Friday, Oct. 3, 2014 | 2 a.m.
Some call it the margin tax. Others call it the Education Initiative.
On the Nov. 4 ballot, voters will see it as ballot question No. 3.
The ballot measure proposes a 2 percent tax on any business generating more than $1 million in annual revenue. The tax would generate an estimated $700 million for the state schools fund.
Without a big-name race on the ballot, Question No. 3 is one of the most closely watched campaigns this election season. The measure pits the teachers' union against business leaders. By June, the two campaigns had raised more than $4.8 million to sway voters.
Why is this question on the ballot?
Nevada's public schools have consistently ranked among the worst in America. Education supporters, frustrated with inaction from state leaders, took matters into their own hands. They collected more than 100,000 signatures to put the initiative on the ballot.
Who supports the measure?
The Education Initiative is backed primarily by the Nevada State Education Association, the teachers union, and the union-backed Progressive Leadership Alliance of Nevada. The education association, which has 28,000 members, is funding and operating the campaign to support the measure. As of June, the initiative raised $2.5 million, with nearly all of it coming from the teachers union.
Sen. Tick Segerblom of Las Vegas is the only politician who's publicly supported the measure and donated to the campaign.
Who opposes the measure?
The Coalition to Defeat the Margin Tax Initiative, backed by many of the state's biggest industries, is campaigning against the measure. The coalition has some unlikely advocates. Big business (including casinos and mining) opposes the measure and so does the AFL-CIO, which represents 200,000 workers in 120 unions.
Opponents point out that the 2 percent tax would be on businesses revenues, not profits. For businesses that make more than $1 million in revenue but operate on small margins, the 2 percent tax would take a significant chunk out of their profits. They say that would lead to job cuts and higher costs for consumers.

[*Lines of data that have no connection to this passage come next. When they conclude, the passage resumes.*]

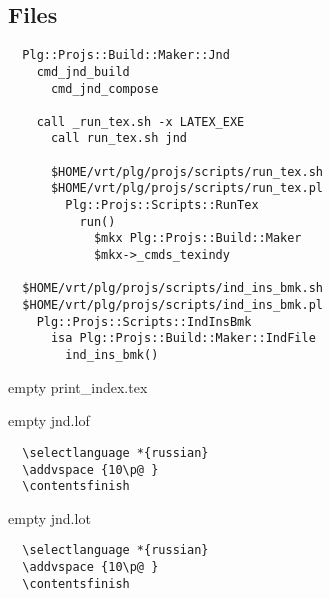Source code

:  
 
 
 
 

\subsection{Files}

\begin{Verbatim}
  Plg::Projs::Build::Maker::Jnd
    cmd_jnd_build
      cmd_jnd_compose

    call _run_tex.sh -x LATEX_EXE
      call run_tex.sh jnd
  
      $HOME/vrt/plg/projs/scripts/run_tex.sh
      $HOME/vrt/plg/projs/scripts/run_tex.pl
        Plg::Projs::Scripts::RunTex
          run()
            $mkx Plg::Projs::Build::Maker
            $mkx->_cmds_texindy

  $HOME/vrt/plg/projs/scripts/ind_ins_bmk.sh
  $HOME/vrt/plg/projs/scripts/ind_ins_bmk.pl
    Plg::Projs::Scripts::IndInsBmk
      isa Plg::Projs::Build::Maker::IndFile
        ind_ins_bmk()
\end{Verbatim}

empty print\_index.tex

empty jnd.lof

\begin{Verbatim}
  \selectlanguage *{russian}
  \addvspace {10\p@ }
  \contentsfinish
\end{Verbatim}

empty jnd.lot

\begin{Verbatim}
  \selectlanguage *{russian}
  \addvspace {10\p@ }
  \contentsfinish
\end{Verbatim}
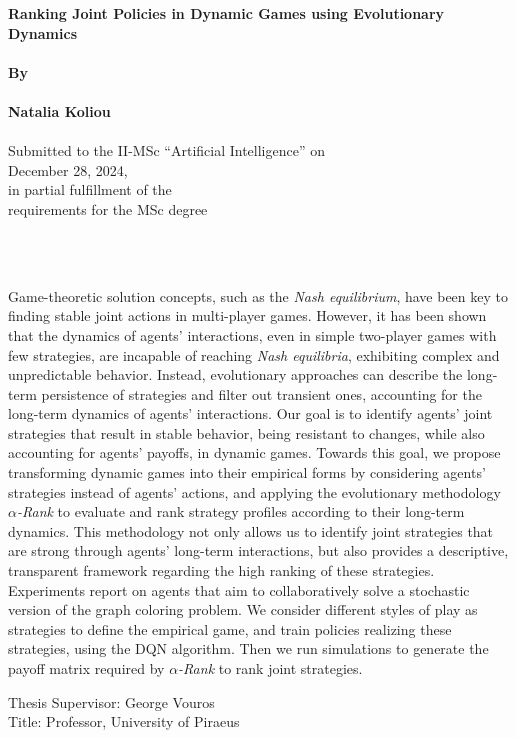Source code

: \begin{center}
    \Large{\textbf{Ranking Joint Policies in Dynamic Games using Evolutionary Dynamics}} \\~\\
    \Large{\textbf{By}} \\~\\
    \Large{\textbf{Natalia Koliou}} \\~\\
    
    \large{Submitted to the II-MSc “Artificial Intelligence” on \\ December 28, 2024, \\ in partial fulfillment of the \\ requirements for the MSc degree \\~\\}
\end{center}

\renewenvironment{abstract}
 {\par\noindent\textbf{\abstractname}\ \ignorespaces}
 {\par\medskip}

\begin{abstract}
    
    \vspace{5pt}
    \setlength{\parindent}{0pt}

    Game-theoretic solution concepts, such as the \emph{Nash equilibrium}, have been key to finding stable joint actions in multi-player games. However, it has been shown that the dynamics of agents' interactions, even in simple two-player games with few strategies, are incapable of reaching \emph{Nash equilibria}, exhibiting complex and unpredictable behavior. Instead, evolutionary approaches can describe the long-term persistence of strategies and filter out transient ones, accounting for the long-term dynamics of agents' interactions. Our goal is to identify agents' joint strategies that result in stable behavior, being resistant to changes, while also accounting for agents' payoffs, in dynamic games. Towards this goal, we propose transforming dynamic games into their empirical forms by considering agents' strategies instead of agents' actions, and applying the evolutionary methodology \emph{$\alpha$-Rank} to evaluate and rank strategy profiles according to their long-term dynamics. This methodology not only allows us to identify joint strategies that are strong through agents' long-term interactions, but also provides a descriptive, transparent framework regarding the high ranking of these strategies. Experiments report on agents that aim to collaboratively solve a stochastic version of the graph coloring problem. We consider different styles of play as strategies to define the empirical game, and train policies realizing these strategies, using the DQN algorithm. Then we run simulations to generate the payoff matrix required by \emph{$\alpha$-Rank} to rank joint strategies.\smalldouble
    
    \noindent
    Thesis Supervisor:  George Vouros\\
    Title: Professor, University of Piraeus\\

\end{abstract}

Politicians who oppose the measure include Republican Gov. Brian Sandoval and Democrat Lucy Flores, an assemblywoman and lieutenant governor candidate. Almost every Nevada legislator is opposed or hasn't taken a public position.
The campaign had raised $2.2 million as of June. The biggest donors include the Nevada Resort Association, the Las Vegas Metro Chamber of Commerce and the Nevada Mining Association.
What does the research say?
It depends on whom you ask. Here's what the studies have said and who paid for each.
UNLV Center for Business and Economic Research: The tax will generate up to $362 million and create 11,500 jobs by 2016. Paid for by the Education Initiative.
Applied Analysis: The tax would cost the state nearly 9,000 private sector jobs and $413 million in employee wages. But those losses could be offset, partially or entirely, by growth in public sector employment paid for by the tax measure. The growth in public sector jobs depends on how the Legislature decides to spend the money. Paid for by the Coalition to Defeat the Margin Tax Initiative.
The Beacon Hill Institute at Suffolk University in Massachusetts: The tax will raise $862 million each year while costing the state 1,640 jobs. Paid for by the Nevada Policy Research Institute, a libertarian think tank.